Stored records
───

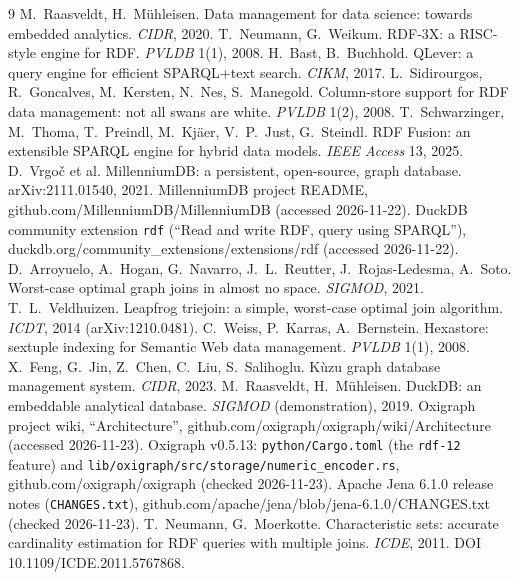 \documentclass[sigconf, nonacm]{acmart}
\begin{document}
\begin{thebibliography}{9}
 M.~Raasveldt, H.~M\"uhleisen. Data management for data science: towards embedded analytics. \emph{CIDR}, 2020.
 T.~Neumann, G.~Weikum. RDF-3X: a RISC-style engine for RDF. \emph{PVLDB} 1(1), 2008.
 H.~Bast, B.~Buchhold. QLever: a query engine for efficient SPARQL+text search. \emph{CIKM}, 2017.
 L.~Sidirourgos, R.~Goncalves, M.~Kersten, N.~Nes, S.~Manegold. Column-store support for RDF data management: not all swans are white. \emph{PVLDB} 1(2), 2008.
 T.~Schwarzinger, M.~Thoma, T.~Preindl, M.~Kj{\"a}er, V.~P.~Just, G.~Steindl. RDF Fusion: an extensible SPARQL engine for hybrid data models. \emph{IEEE Access} 13, 2025.
 D.~Vrgo{\v c} et al. MillenniumDB: a persistent, open-source, graph database. arXiv:2111.01540, 2021.
 MillenniumDB project README, github.com/MillenniumDB/MillenniumDB (accessed 2026-11-22).
 DuckDB community extension \texttt{rdf} (``Read and write RDF, query using SPARQL''), duckdb.org/community\_extensions/extensions/rdf (accessed 2026-11-22).
 D.~Arroyuelo, A.~Hogan, G.~Navarro, J.~L.~Reutter, J.~Rojas-Ledesma, A.~Soto. Worst-case optimal graph joins in almost no space. \emph{SIGMOD}, 2021.
 T.~L.~Veldhuizen. Leapfrog triejoin: a simple, worst-case optimal join algorithm. \emph{ICDT}, 2014 (arXiv:1210.0481).
 C.~Weiss, P.~Karras, A.~Bernstein. Hexastore: sextuple indexing for Semantic Web data management. \emph{PVLDB} 1(1), 2008.
 X.~Feng, G.~Jin, Z.~Chen, C.~Liu, S.~Salihoglu. K\`uzu graph database management system. \emph{CIDR}, 2023.
 M.~Raasveldt, H.~M\"uhleisen. DuckDB: an embeddable analytical database. \emph{SIGMOD} (demonstration), 2019.
 Oxigraph project wiki, ``Architecture'', github.com/oxigraph/oxigraph/wiki/Architecture (accessed 2026-11-23).
 Oxigraph v0.5.13: \texttt{python/Cargo.toml} (the \texttt{rdf-12} feature) and \texttt{lib/oxigraph/src/storage/numeric\_encoder.rs}, github.com/oxigraph/oxigraph (checked 2026-11-23).
 Apache Jena 6.1.0 release notes (\texttt{CHANGES.txt}), github.com/apache/jena/blob/jena-6.1.0/CHANGES.txt (checked 2026-11-23).
 T.~Neumann, G.~Moerkotte. Characteristic sets: accurate cardinality estimation for RDF queries with multiple joins. \emph{ICDE}, 2011. DOI 10.1109/ICDE.2011.5767868.

\end{thebibliography}
\end{document}
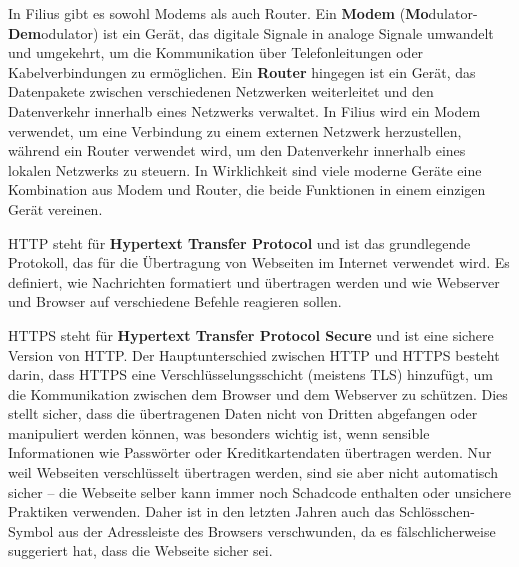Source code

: \begin{myremark}
	In Filius gibt es sowohl Modems als auch Router. Ein \textbf{Modem} (\textbf{Mo}dulator-\textbf{Dem}odulator) ist ein Gerät, das digitale Signale in analoge Signale umwandelt und umgekehrt, um die Kommunikation über Telefonleitungen oder Kabelverbindungen zu ermöglichen. Ein \textbf{Router} hingegen ist ein Gerät, das Datenpakete zwischen verschiedenen Netzwerken weiterleitet und den Datenverkehr innerhalb eines Netzwerks verwaltet. In Filius wird ein Modem verwendet, um eine Verbindung zu einem externen Netzwerk herzustellen, während ein Router verwendet wird, um den Datenverkehr innerhalb eines lokalen Netzwerks zu steuern. In Wirklichkeit sind viele moderne Geräte eine Kombination aus Modem und Router, die beide Funktionen in einem einzigen Gerät vereinen.
\end{myremark}

\begin{myremark}
	\gls{HTTP} steht für \textbf{Hypertext Transfer Protocol} und ist das grundlegende Protokoll, das für die Übertragung von Webseiten im Internet verwendet wird. Es definiert, wie Nachrichten formatiert und übertragen werden und wie Webserver und Browser auf verschiedene Befehle reagieren sollen.

	\gls{HTTPS} steht für \textbf{Hypertext Transfer Protocol Secure} und ist eine sichere Version von \gls{HTTP}. Der Hauptunterschied zwischen \gls{HTTP} und \gls{HTTPS} besteht darin, dass \gls{HTTPS} eine Verschlüsselungsschicht (meistens \gls{TLS}) hinzufügt, um die Kommunikation zwischen dem Browser und dem Webserver zu schützen. Dies stellt sicher, dass die übertragenen Daten nicht von Dritten abgefangen oder manipuliert werden können, was besonders wichtig ist, wenn sensible Informationen wie Passwörter oder Kreditkartendaten übertragen werden. Nur weil Webseiten verschlüsselt übertragen werden, sind sie aber nicht automatisch sicher -- die Webseite selber kann immer noch Schadcode enthalten oder unsichere Praktiken verwenden. Daher ist in den letzten Jahren auch das Schlösschen-Symbol aus der Adressleiste des Browsers verschwunden, da es fälschlicherweise suggeriert hat, dass die Webseite sicher sei.
\end{myremark}

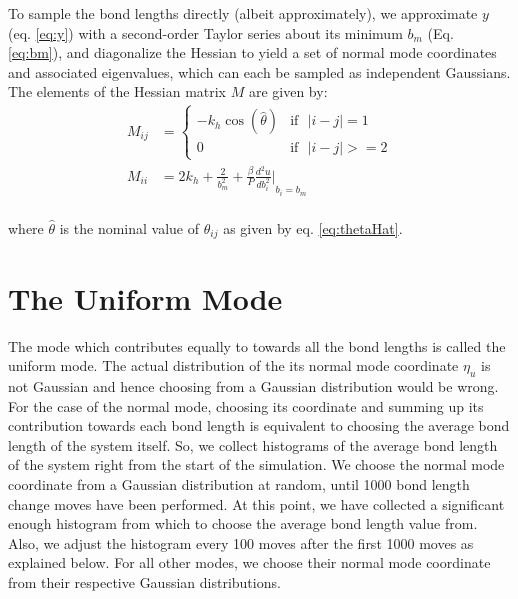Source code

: \label{Appendix B}
    To sample the bond lengths directly (albeit approximately), we approximate $y$ (eq. \eqref{eq:y}) with a second-order Taylor series about its minimum $b_m$ (Eq. \eqref{eq:bm}), and diagonalize the Hessian to yield a set of normal mode coordinates and associated eigenvalues, which can each be sampled as independent Gaussians. The elements of the Hessian matrix $M$ are given by:
    \begin{equation}
        \begin{aligned}
            M_{ij} &= \begin{cases}
            - k_{h}  \cos (\hat \theta) & \text{if} \: \: \: | i - j | = 1\\
            0 & \text{if} \: \: \: | i - j | >= 2
            \end{cases}\\
            M_{ii} &= 2  k_{h} + \frac{2}{b_{m}^2} + \frac{\beta}{P}  {\frac{d^2 u}{d b_i^2} \Bigg|}_{b_i = b_{m}}\\
        \end{aligned}
    \end{equation}

    where $\hat \theta$ is the nominal value of $\theta_{ij}$ as given by eq. \eqref{eq:thetaHat}.

    \section{The Uniform Mode}
        The mode which contributes equally to towards all the bond lengths is called the uniform mode. The actual distribution of the its normal mode coordinate $\eta_u$ is not Gaussian and hence choosing from a Gaussian distribution would be wrong. For the case of the normal mode, choosing its coordinate and summing up its contribution towards each bond length is equivalent to choosing the average bond length of the system itself. So, we collect histograms of the average bond length of the system right from the start of the simulation. We choose the normal mode coordinate from a Gaussian distribution at random, until 1000 bond length change moves have been performed. At this point, we have collected a significant enough histogram from which to choose the average bond length value from. Also, we adjust the histogram every 100 moves after the first 1000 moves as explained below. For all other modes, we choose their normal mode coordinate from their respective Gaussian distributions.

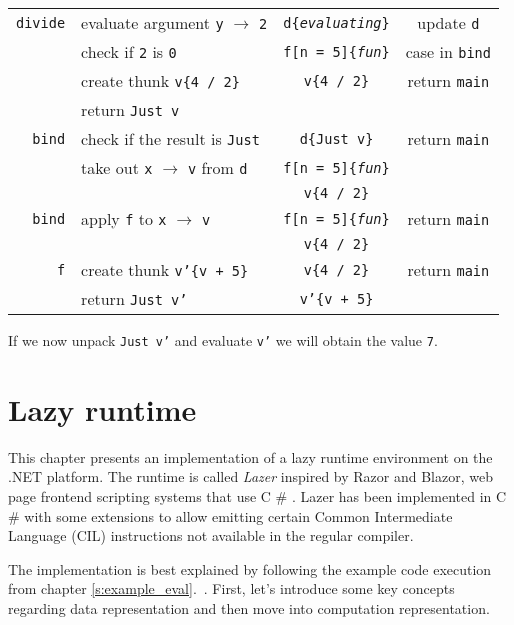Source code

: \documentclass[en]{pracamgr}
\newcommand{\shrp}{%
  {\fontfamily{ppl}\selectfont\#%
  }}
\newcommand{\myref}[1]{\ref{#1}.~\textit{\nameref{#1}}}
\begin{document}
\begin{center}
\begin{tabular}{r | l | c | c }
    \hline
    \texttt{divide} & evaluate argument \texttt{y} $\rightarrow$ \texttt{2} & \texttt{d\{\textit{evaluating}\}} & update \texttt{d} \\
    & check if \texttt{2} is \texttt{0} & \texttt{f[n = 5]\{\textit{fun}\}} & case in \texttt{bind} \\
    & create thunk \texttt{v\{4 / 2\}}& \texttt{v\{4 / 2\}} & return \texttt{main} \\
    & return \texttt{Just v} & & \\
    \hline
    \texttt{bind} & check if the result is \texttt{Just} & \texttt{d\{Just v\}} & return \texttt{main} \\
    & take out \texttt{x} $\rightarrow$ \texttt{v} from \texttt{d} & \texttt{f[n = 5]\{\textit{fun}\}} & \\
    & & \texttt{v\{4 / 2\}} & \\
    \hline
    \texttt{bind} & apply \texttt{f} to \texttt{x} $\rightarrow$ \texttt{v} & \texttt{f[n = 5]\{\textit{fun}\}} & return \texttt{main} \\
    & & \texttt{v\{4 / 2\}} & \\
    \hline
    \texttt{f} & create thunk \texttt{v'\{v + 5\}} & \texttt{v\{4 / 2\}} & return \texttt{main} \\
    & return \texttt{Just v'}& \texttt{v'\{v + 5\}} & \\
    \hline
\end{tabular}
\end{center}

If we now unpack \texttt{Just v'} and evaluate \texttt{v'} we will obtain the value \texttt{7}.


\chapter{Lazy runtime}\label{r:runtime}

This chapter presents an implementation of a lazy runtime environment
on the .NET platform.
The runtime is called \textit{Lazer} inspired by Razor and Blazor,
web page frontend scripting systems that use C\shrp{}.
Lazer has been implemented in C\shrp{} with some
extensions to allow emitting certain Common Intermediate Language (CIL)
instructions not available in the regular compiler.

The implementation is best explained by following the example code execution
from chapter \myref{s:example_eval}.
First, let's introduce some key concepts regarding data representation
and then move into computation representation.
\end{document}
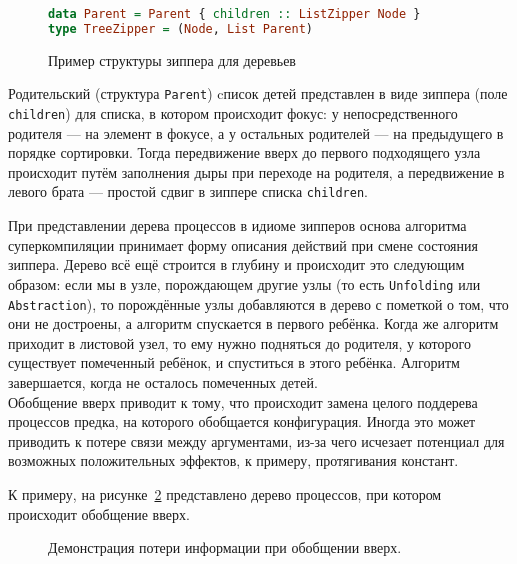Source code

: \begin{figure}[h!]
\begin{lstlisting}[mathescape,language=Haskell,extendedchars=\true,frame=single,basicstyle=\ttfamily]
data Parent = Parent { children :: ListZipper Node }
type TreeZipper = (Node, List Parent)
\end{lstlisting}
\caption{Пример структуры зиппера для деревьев}
\label{fig:zipper}
\end{figure}

Родительский (структура \lstinline{Parent}) cписок детей представлен в виде зиппера (поле \lstinline{children})
для списка, в котором происходит фокус: у непосредственного родителя --- на элемент в фокусе, а у остальных
родителей --- на предыдущего в порядке сортировки.
Тогда передвижение вверх до первого подходящего узла происходит путём
заполнения дыры при переходе на родителя, а передвижение в левого брата ---
простой сдвиг в зиппере списка \lstinline{children}.

При представлении дерева процессов в идиоме зипперов основа алгоритма
суперкомпиляции принимает форму описания действий при смене состояния зиппера.
Дерево всё ещё строится в глубину и происходит это следующим образом:
если мы в узле, порождающем другие узлы (то есть \lstinline{Unfolding}
или \lstinline{Abstraction}), то порождённые узлы добавляются в дерево
с пометкой о том, что они не достроены, а алгоритм спускается в первого
ребёнка. Когда же алгоритм приходит в листовой узел, то ему нужно подняться
до родителя, у которого существует помеченный ребёнок, и спуститься в этого
ребёнка. Алгоритм завершается, когда не осталось помеченных детей. \\

Обобщение вверх приводит к тому, что происходит замена целого поддерева процессов
предка, на которого обобщается конфигурация. Иногда это может приводить к потере
связи между аргументами, из-за чего исчезает потенциал для возможных
положительных эффектов, к примеру, протягивания констант.

К примеру, на рисунке~\ref{fig:genup} представлено дерево процессов, при котором происходит обобщение вверх.

\begin{figure}[h!]
\center
{}
\caption{Демонстрация потери информации при обобщении вверх.}
\label{fig:genup}
\end{figure}

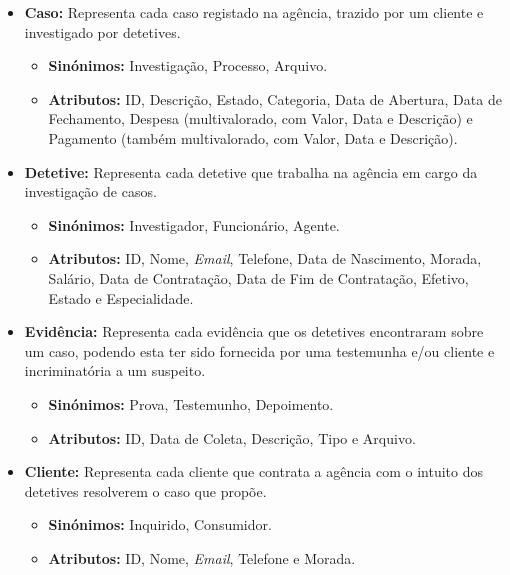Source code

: \documentclass[a4paper,12pt]{scrreprt}
\begin{document}
        \begin{itemize}
        \item \textbf{Caso:} Representa cada caso registado na agência, trazido por um cliente e investigado por detetives.
            \begin{itemize}
            \item\textbf{Sinónimos:} Investigação, Processo, Arquivo. 
            \item\textbf{Atributos:} ID, Descrição, Estado, Categoria, Data de Abertura, Data de Fechamento, Despesa (multivalorado, com Valor, Data e Descrição) e Pagamento (também multivalorado, com Valor, Data e Descrição).
            \end{itemize}

        \item \textbf{Detetive:} Representa cada detetive que trabalha na agência em cargo da investigação de casos.
            \begin{itemize}
            \item\textbf{Sinónimos:} Investigador, Funcionário, Agente.
            \item\textbf{Atributos:} ID, Nome, \textit{Email}, Telefone, Data de Nascimento, Morada, Salário, Data de Contratação, Data de Fim de Contratação, Efetivo, Estado e Especialidade.
            \end{itemize}

        \item \textbf{Evidência:} Representa cada evidência que os detetives encontraram sobre um caso, podendo esta ter sido fornecida por uma testemunha e/ou cliente e incriminatória a um suspeito.
            \begin{itemize}
            \item\textbf{Sinónimos:} Prova, Testemunho, Depoimento. 
            \item\textbf{Atributos:} ID, Data de Coleta, Descrição, Tipo e Arquivo.
            \end{itemize}

        \item \textbf{Cliente:} Representa cada cliente que contrata a agência com o intuito dos detetives resolverem o caso que propõe.
            \begin{itemize}
            \item\textbf{Sinónimos:} Inquirido, Consumidor.
            \item\textbf{Atributos:} ID, Nome, \textit{Email}, Telefone e Morada. 
            \end{itemize}


\end{itemize}
\end{document}

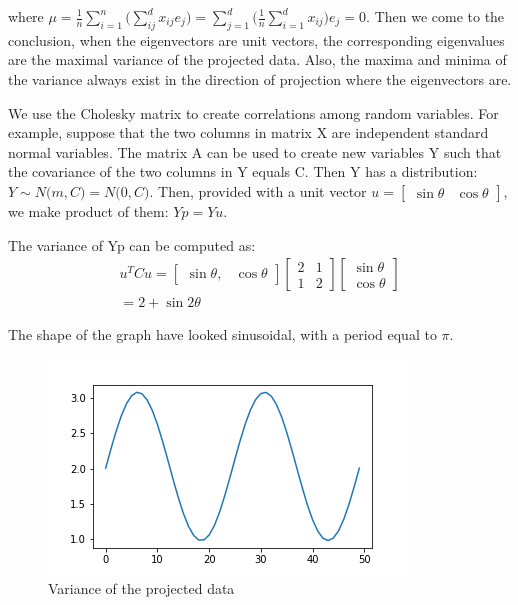 \documentclass[10pt]{article}
\begin{document}
where $\mu=\frac{1}{n}\sum_{i=1}^{n} \big( \sum_{ij}^d x_{ij}e_j \big) =  \sum_{j=1}^d  \big( \frac{1}{n} \sum_{i=1}^d x_{ij}\big)e_j =0 $. Then we come to the conclusion, when the eigenvectors are unit vectors, the corresponding eigenvalues are the maximal variance of the projected data. Also, the maxima and minima of the variance always exist in the direction of projection where the eigenvectors are.

We use the Cholesky matrix to create correlations among random variables. For example, suppose that the two columns in matrix X are independent standard normal variables. The matrix A can be used to create new variables Y such that the covariance of the two columns in Y equals C. Then Y has a distribution:$Y \sim N \big(m,C\big) =N\big(0,C\big)$. Then, provided with a unit vector $u= \begin{bmatrix}\sin\theta & \cos\theta \end{bmatrix} $, we make product of them: $Yp = Yu$.

The variance of Yp can be computed as:
\begin{equation}
\begin{aligned}
      u^TCu =  \begin{bmatrix}\sin\theta ,& \cos\theta \end{bmatrix} \begin{bmatrix}2 & 1 \\ 1 & 2 \end{bmatrix} \begin{bmatrix}\sin\theta \\ \cos\theta \end{bmatrix} \\
      = 2 + \sin{2\theta}
\end{aligned}
\end{equation}

The shape of the graph have looked sinusoidal, with a period equal to $\pi$.


\begin{figure}
\centering 
\vspace{-5mm}
\hspace{20mm}
\includegraphics[width=0.7\linewidth]{varianceOfTheProjectedData.png} 
\caption{\footnotesize  Variance of the projected data}
\centering
\end{figure}
\end{document}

───

• [WHAT THE TASK REQUIRES]
Where a line of the records has the string "Sinónimos", copy that line.

• [ANSWER BOX]
            \item\textbf{Sinónimos:} Investigação, Processo, Arquivo. 
            \item\textbf{Sinónimos:} Investigador, Funcionário, Agente.
            \item\textbf{Sinónimos:} Prova, Testemunho, Depoimento. 
            \item\textbf{Sinónimos:} Inquirido, Consumidor.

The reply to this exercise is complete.